(Exercise aim): Every line with "nulle" in it must be copied from the data.

[Records excerpted from a collection]
_ _ _ _

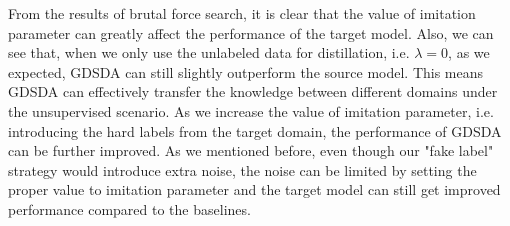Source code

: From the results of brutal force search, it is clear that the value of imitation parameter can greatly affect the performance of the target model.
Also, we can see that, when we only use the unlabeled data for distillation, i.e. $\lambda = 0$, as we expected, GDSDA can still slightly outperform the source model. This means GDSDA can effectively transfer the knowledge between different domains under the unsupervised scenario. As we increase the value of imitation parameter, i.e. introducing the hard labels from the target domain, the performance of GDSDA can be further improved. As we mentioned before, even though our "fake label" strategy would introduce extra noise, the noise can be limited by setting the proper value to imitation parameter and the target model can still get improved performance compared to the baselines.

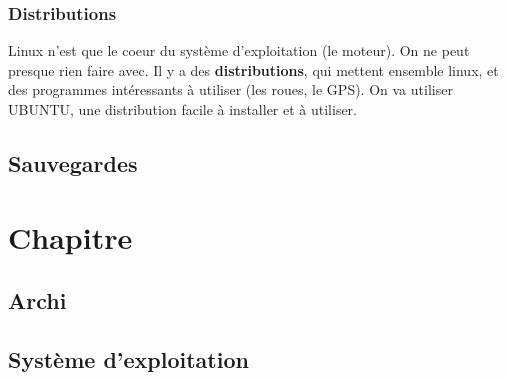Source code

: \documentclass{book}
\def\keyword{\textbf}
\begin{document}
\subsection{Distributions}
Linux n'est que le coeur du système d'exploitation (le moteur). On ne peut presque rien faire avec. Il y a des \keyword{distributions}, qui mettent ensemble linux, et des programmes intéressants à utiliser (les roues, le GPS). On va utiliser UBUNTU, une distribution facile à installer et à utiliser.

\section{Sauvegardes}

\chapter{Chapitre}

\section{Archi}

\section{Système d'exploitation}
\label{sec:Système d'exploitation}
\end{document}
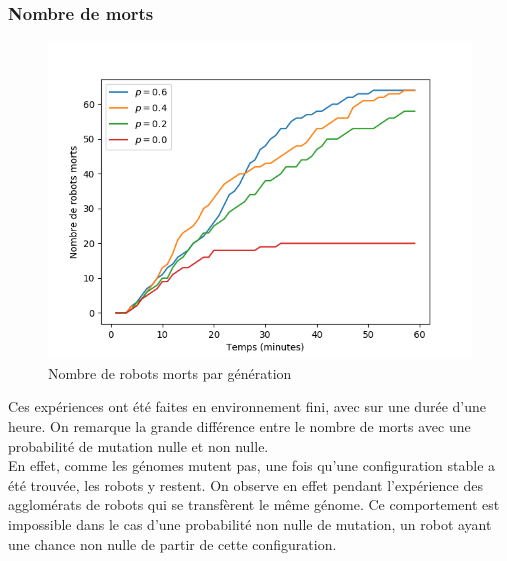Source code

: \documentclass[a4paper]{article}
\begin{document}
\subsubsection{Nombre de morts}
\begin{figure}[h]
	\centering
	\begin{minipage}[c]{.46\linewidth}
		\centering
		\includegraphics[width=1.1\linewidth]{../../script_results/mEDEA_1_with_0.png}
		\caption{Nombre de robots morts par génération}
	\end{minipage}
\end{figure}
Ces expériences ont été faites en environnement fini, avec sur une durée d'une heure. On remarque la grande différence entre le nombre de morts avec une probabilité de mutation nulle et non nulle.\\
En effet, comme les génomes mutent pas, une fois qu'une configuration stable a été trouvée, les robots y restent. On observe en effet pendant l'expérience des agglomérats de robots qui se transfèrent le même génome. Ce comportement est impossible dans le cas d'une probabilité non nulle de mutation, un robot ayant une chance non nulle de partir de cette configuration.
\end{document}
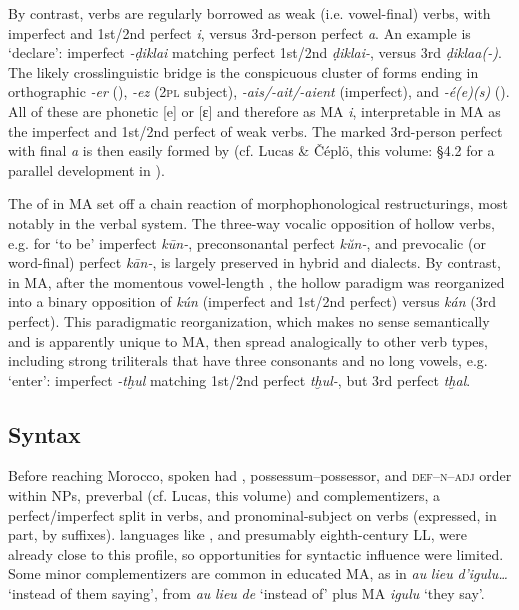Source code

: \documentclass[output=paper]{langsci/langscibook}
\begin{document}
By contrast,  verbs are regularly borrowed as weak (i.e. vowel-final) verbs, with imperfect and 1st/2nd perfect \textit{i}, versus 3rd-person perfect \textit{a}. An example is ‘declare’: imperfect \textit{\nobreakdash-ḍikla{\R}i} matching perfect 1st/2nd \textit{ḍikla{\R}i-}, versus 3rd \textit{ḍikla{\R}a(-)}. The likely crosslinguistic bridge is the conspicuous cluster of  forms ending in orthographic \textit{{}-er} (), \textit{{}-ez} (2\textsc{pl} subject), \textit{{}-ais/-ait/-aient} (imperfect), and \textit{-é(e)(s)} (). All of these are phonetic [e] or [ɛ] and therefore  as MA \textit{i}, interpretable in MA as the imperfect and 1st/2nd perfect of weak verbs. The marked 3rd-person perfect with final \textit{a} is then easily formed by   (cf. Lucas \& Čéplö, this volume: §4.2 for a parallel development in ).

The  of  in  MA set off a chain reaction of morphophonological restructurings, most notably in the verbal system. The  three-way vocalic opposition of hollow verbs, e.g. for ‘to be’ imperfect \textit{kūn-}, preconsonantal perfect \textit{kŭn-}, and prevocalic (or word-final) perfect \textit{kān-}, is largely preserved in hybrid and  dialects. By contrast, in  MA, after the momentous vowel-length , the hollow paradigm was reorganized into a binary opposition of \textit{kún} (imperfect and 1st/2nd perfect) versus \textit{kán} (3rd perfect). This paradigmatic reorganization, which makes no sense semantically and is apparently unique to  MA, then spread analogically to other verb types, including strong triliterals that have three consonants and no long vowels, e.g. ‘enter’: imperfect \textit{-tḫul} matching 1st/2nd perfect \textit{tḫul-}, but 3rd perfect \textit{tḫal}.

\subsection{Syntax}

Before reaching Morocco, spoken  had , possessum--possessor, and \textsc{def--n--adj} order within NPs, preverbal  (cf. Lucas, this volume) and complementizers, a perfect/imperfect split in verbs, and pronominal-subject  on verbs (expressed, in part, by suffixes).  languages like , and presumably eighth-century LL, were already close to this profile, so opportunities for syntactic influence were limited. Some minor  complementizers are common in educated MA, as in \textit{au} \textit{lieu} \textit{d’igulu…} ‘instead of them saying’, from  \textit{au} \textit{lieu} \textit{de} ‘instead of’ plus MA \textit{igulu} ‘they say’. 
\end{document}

_ _ _ _

(Problem solution):
Ces expériences ont été faites en environnement fini, avec sur une durée d'une heure. On remarque la grande différence entre le nombre de morts avec une probabilité de mutation nulle et non nulle.\\
En effet, comme les génomes mutent pas, une fois qu'une configuration stable a été trouvée, les robots y restent. On observe en effet pendant l'expérience des agglomérats de robots qui se transfèrent le même génome. Ce comportement est impossible dans le cas d'une probabilité non nulle de mutation, un robot ayant une chance non nulle de partir de cette configuration.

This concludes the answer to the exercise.